Rendered images with source text:

○ ○ ○ ○

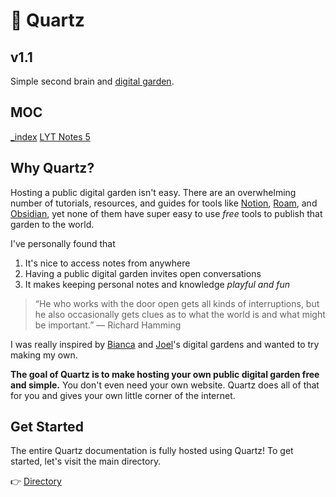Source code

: # 🌱 Quartz
## v1.1

Simple second brain and [digital garden](https://jzhao.xyz/posts/digital-gardening).
## MOC
[_index](content/_index.md)
[LYT Notes 5](content/LYT%20Notes%205.md)
## Why Quartz?
Hosting a public digital garden isn't easy. There are an overwhelming number of tutorials, resources, and guides for tools like [Notion](https://www.notion.so/), [Roam](https://roamresearch.com/), and [Obsidian](https://obsidian.md/), yet none of them have super easy to use *free* tools to publish that garden to the world.

I've personally found that 
1. It's nice to access notes from anywhere
2. Having a public digital garden invites open conversations
3. It makes keeping personal notes and knowledge *playful and fun*

> “He who works with the door open gets all kinds of interruptions, but he also occasionally gets clues as to what the world is and what might be important.” — Richard Hamming

I was really inspired by [Bianca](https://garden.bianca.digital/) and [Joel](https://joelhooks.com/digital-garden)'s digital gardens and wanted to try making my own.

**The goal of Quartz is to make hosting your own public digital garden free and simple.** You don't even need your own website. Quartz does all of that for you and gives your own little corner of the internet.

## Get Started
The entire Quartz documentation is fully hosted using Quartz! To get started, let's visit the main directory.

👉  [Directory](moc/directory.md)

○ ○ ○ ○

## [PROBLEM REQUIREMENTS]
The answer must match the entries above line for line, with the pictures dropped.

## [ANSWER TO THIS PROBLEM]
Source code

: # 🌱 Quartz
## v1.1

Simple second brain and [digital garden](https://jzhao.xyz/posts/digital-gardening).
## MOC
[_index](content/_index.md)
[LYT Notes 5](content/LYT%20Notes%205.md)
## Why Quartz?
Hosting a public digital garden isn't easy. There are an overwhelming number of tutorials, resources, and guides for tools like [Notion](https://www.notion.so/), [Roam](https://roamresearch.com/), and [Obsidian](https://obsidian.md/), yet none of them have super easy to use *free* tools to publish that garden to the world.

I've personally found that 
1. It's nice to access notes from anywhere
2. Having a public digital garden invites open conversations
3. It makes keeping personal notes and knowledge *playful and fun*

> “He who works with the door open gets all kinds of interruptions, but he also occasionally gets clues as to what the world is and what might be important.” — Richard Hamming

I was really inspired by [Bianca](https://garden.bianca.digital/) and [Joel](https://joelhooks.com/digital-garden)'s digital gardens and wanted to try making my own.

**The goal of Quartz is to make hosting your own public digital garden free and simple.** You don't even need your own website. Quartz does all of that for you and gives your own little corner of the internet.

## Get Started
The entire Quartz documentation is fully hosted using Quartz! To get started, let's visit the main directory.

👉  [Directory](moc/directory.md)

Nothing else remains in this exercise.